The Ski and Board Club transports students to Snoqualmie Pass every Thursday for six weeks beginning Jan. 5. Students get a chance to hit the slopes for up to three hours before being bused back to the school. Hecox, who was a chaperone last year, took the role of club advisor after the previous advisor moved out of the Valley.
“When the position opened up I was asked to take it,” she said. “I’m really excited, it sounds like we are going to have a really good season.”
The club itself has been running for at least 40 years, Hecox said.
“It’s been going on for 40-something years, we don’t know the exact date,” she said. “We had a teacher at Mount Si who was a student at Mount Si and said it has been going since 1972.”

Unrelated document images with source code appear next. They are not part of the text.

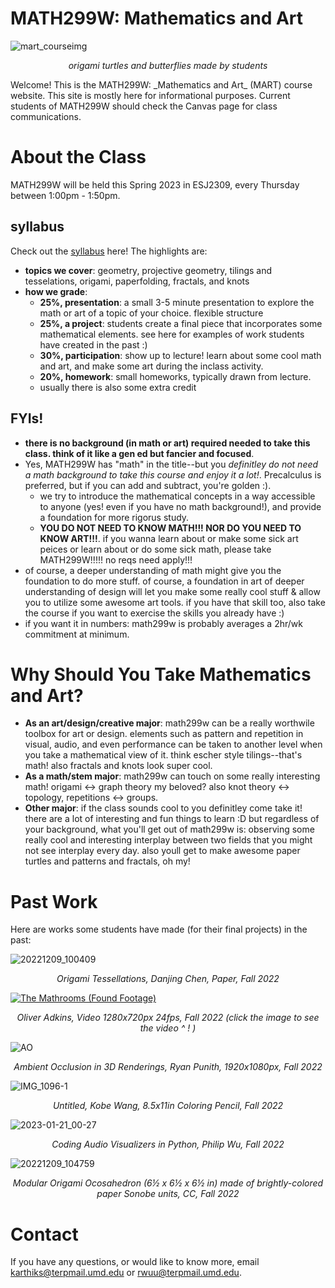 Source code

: # MATH299W: Mathematics and Art
![mart_courseimg](https://user-images.githubusercontent.com/45301066/213841144-48479980-b5f5-495c-9d65-b87163b08e65.jpg)
<p align="center"><i>origami turtles and butterflies made by students</i></p>
Welcome! This is the MATH299W: _Mathematics and Art_ (MART) course website. This site is mostly here for informational purposes. Current students of MATH299W should check the Canvas page for class communications. 

# About the Class
MATH299W will be held this Spring 2023 in ESJ2309, every Thursday between 1:00pm - 1:50pm. 

## syllabus
Check out the [syllabus](https://docs.google.com/document/d/10lPdbCKJwJJ2NltWgZfxtPOLgljoapVZaiCwpV0Hadk/edit) here! The highlights are: 
- **topics we cover**: geometry, projective geometry, tilings and tesselations, origami, paperfolding, fractals, and knots 
- **how we grade**: 
  - **25%, presentation**: a small 3-5 minute presentation to explore the math or art of a topic of your choice. flexible structure
  - **25%, a project**: students create a final piece that incorporates some mathematical elements. see here for examples of work students have created in the past :) 
  - **30%, participation**: show up to lecture! learn about some cool math and art, and make some art during the inclass activity. 
  - **20%, homework**: small homeworks, typically drawn from lecture. 
  - usually there is also some extra credit

## FYIs!
- **there is no background (in math or art) required needed to take this class. think of it like a gen ed but fancier and focused**. 
- Yes, MATH299W has "math" in the title--but you *definitley do not need a math background to take this course and enjoy it a lot!*. Precalculus is preferred, but if you can add and subtract, you're golden :). 
  * we try to introduce the mathematical concepts in a way accessible to anyone (yes! even if you have no math background!), and provide a foundation for more rigorus study. 
  * **YOU DO NOT NEED TO KNOW MATH!!! NOR DO YOU NEED TO KNOW ART!!!**. if you wanna learn about or make some sick art peices or learn about or do some sick math, please take MATH299W!!!!! no reqs need apply!!!
- of course, a deeper understanding of math might give you the foundation to do more stuff. of course, a foundation in art of deeper understanding of design will let you make some really cool stuff & allow you to utilize some awesome art tools. if you have that skill too, also take the course if you want to exercise the skills you already have :) 
- if you want it in numbers: math299w is probably averages a 2hr/wk commitment at minimum.

# Why Should You Take Mathematics and Art?
- **As an art/design/creative major**: math299w can be a really worthwile toolbox for art or design. elements such as pattern and repetition in visual, audio, and even performance can be taken to another level when you take a mathematical view of it. think escher style tilings--that's math! also fractals and knots look super cool. 
- **As a math/stem major**: math299w can touch on some really interesting math! origami <-> graph theory my beloved? also knot theory <-> topology, repetitions <-> groups. 
- **Other major**: if the class sounds cool to you definitley come take it! there are a lot of interesting and fun things to learn :D 
but regardless of your background, what you'll get out of math299w is: observing some really cool and interesting interplay between two fields that you might not see interplay every day. also youll get to make awesome paper turtles and patterns and fractals, oh my! 

# Past Work 
Here are works some students have made (for their final projects) in the past: 

![20221209_100409](https://user-images.githubusercontent.com/45301066/213845270-7dc658cf-67c7-4985-a679-9b76c38d18a5.jpg)
<p align="center"><i>Origami Tessellations, Danjing Chen, Paper, Fall 2022</i></p>

[![The Mathrooms (Found Footage)](https://img.youtube.com/vi/-FxE8Jv-qNA/maxresdefault.jpg)](https://www.youtube.com/watch?v=-FxE8Jv-qNA)
<p align="center"><i>Oliver Adkins, Video 1280x720px 24fps, Fall 2022 (click the image to see the video ^ ! )</i></p>

![AO](https://user-images.githubusercontent.com/45301066/213845277-0d0b0911-baaa-4a2c-8c7d-625bb0c0d8e3.gif)
<p align="center"><i>Ambient Occlusion in 3D Renderings, Ryan Punith, 1920x1080px, Fall 2022</i></p>

![IMG_1096-1](https://user-images.githubusercontent.com/45301066/213845279-d3452831-5fa2-43dd-a022-ee1069528991.jpg)
<p align="center"><i>Untitled, Kobe Wang, 8.5x11in Coloring Pencil, Fall 2022</i></p>

![2023-01-21_00-27](https://user-images.githubusercontent.com/45301066/213845283-67c2a3ad-fbee-46df-9461-0a429369524d.png)
<p align="center"><i>Coding Audio Visualizers in Python, Philip Wu, Fall 2022</i></p>

![20221209_104759](https://user-images.githubusercontent.com/45301066/213845285-a001b9be-9dd4-4f14-972e-9095db689aeb.jpg)
<p align="center"><i>Modular Origami Ocosahedron (6½ x 6½ x 6½ in) made of brightly-colored paper Sonobe units, CC, Fall 2022</i></p>

# Contact 
If you have any questions, or would like to know more, email karthiks@terpmail.umd.edu or rwuu@terpmail.umd.edu. 

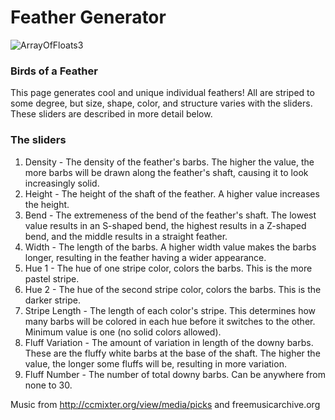 # Feather Generator

![ArrayOfFloats3](https://user-images.githubusercontent.com/56622816/132936952-d235bcbf-6580-4ce4-9f2a-87be92dd682d.gif)

### Birds of a Feather

This page generates cool and unique individual feathers! All are striped to some degree, but size, shape, color, and structure varies with the sliders. These sliders are described in more detail below.

### The sliders
1. Density - The density of the feather's barbs. The higher the value, the more barbs will be drawn along the feather's shaft, causing it to look increasingly solid.
2. Height - The height of the shaft of the feather. A higher value increases the height.
3. Bend - The extremeness of the bend of the feather's shaft. The lowest value results in an S-shaped bend, the highest results in a Z-shaped bend, and the middle results in a straight feather.
4. Width - The length of the barbs. A higher width value makes the barbs longer, resulting in the feather having a wider appearance.
5. Hue 1 - The hue of one stripe color, colors the barbs. This is the more pastel stripe.
6. Hue 2 - The hue of the second stripe color, colors the barbs. This is the darker stripe.
7. Stripe Length - The length of each color's stripe. This determines how many barbs will be colored in each hue before it switches to the other. Minimum value is one (no solid colors allowed).
8. Fluff Variation - The amount of variation in length of the downy barbs. These are the fluffy white barbs at the base of the shaft. The higher the value, the longer some fluffs will be, resulting in more variation.
9. Fluff Number - The number of total downy barbs. Can be anywhere from none to 30.

Music from
http://ccmixter.org/view/media/picks and freemusicarchive.org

These days, the club draws a huge group of students looking to get up to Snoqualmie Pass. In the last school year, the club had 37 students participate; this year Hecox already has 50 students signed up.
With such a large group, Hecox is trying to secure a big enough bus to take all the students, or else the maximum student number would be reduced to 44, the number of students that a normal school bus can take.
“I have 50 students right now, I’m still working with the district office, originally they didn’t have a big enough bus, I’m pushing for bigger bus to get all 50 on,” she said. “The biggest issue is we are having a school bus driver shortage in the district, we are actually getting charter buses.”
The limit for one bus is 44 students, Hecox said. So if she is unable to secure a bigger bus, the club will have to drop down to only 44 students who get transportation up to Snoqualmie Pass.
Hecox and two to three chaperones will accompany the students up to the Snoqualmie Pass.
She said the participants are mostly freshmen who join the group in order to get transportation. The older students often have their own vehicles to get up to the Pass whenever they want and thus don’t participate in as large numbers.
It isn’t just Mount Si that takes students up to Snoqualmie Pass, Valley middle schools began a similar program about eight years ago, Hecox said.
At the middle school level participation numbers are even higher, Hecox said that Chief Kanim alone as about 85 students in its club. That interest in the middle school level carries over once those students get to Mount Si, so even more growth is expected.
“It’s a big deal because those students can’t drive themselves,” she said.
The competition to get into the program is so fierce that Hecox had to give out the sign-up forms in advance of the day she would begin accepting the applications, to give everyone a fair shot of getting in.
“Kids got the info about the last week of November. Then I officially opened on Dec. 5,” she said.
In addition to the standard $25 club fee at Mount Si high School, there is also a $65 transportation fee as well to help pay for the bus used by the club.
“There is a $25 club fee for students to join any club on Mount Si’s campus, right now we are starting at $65, a total of $90,” she said.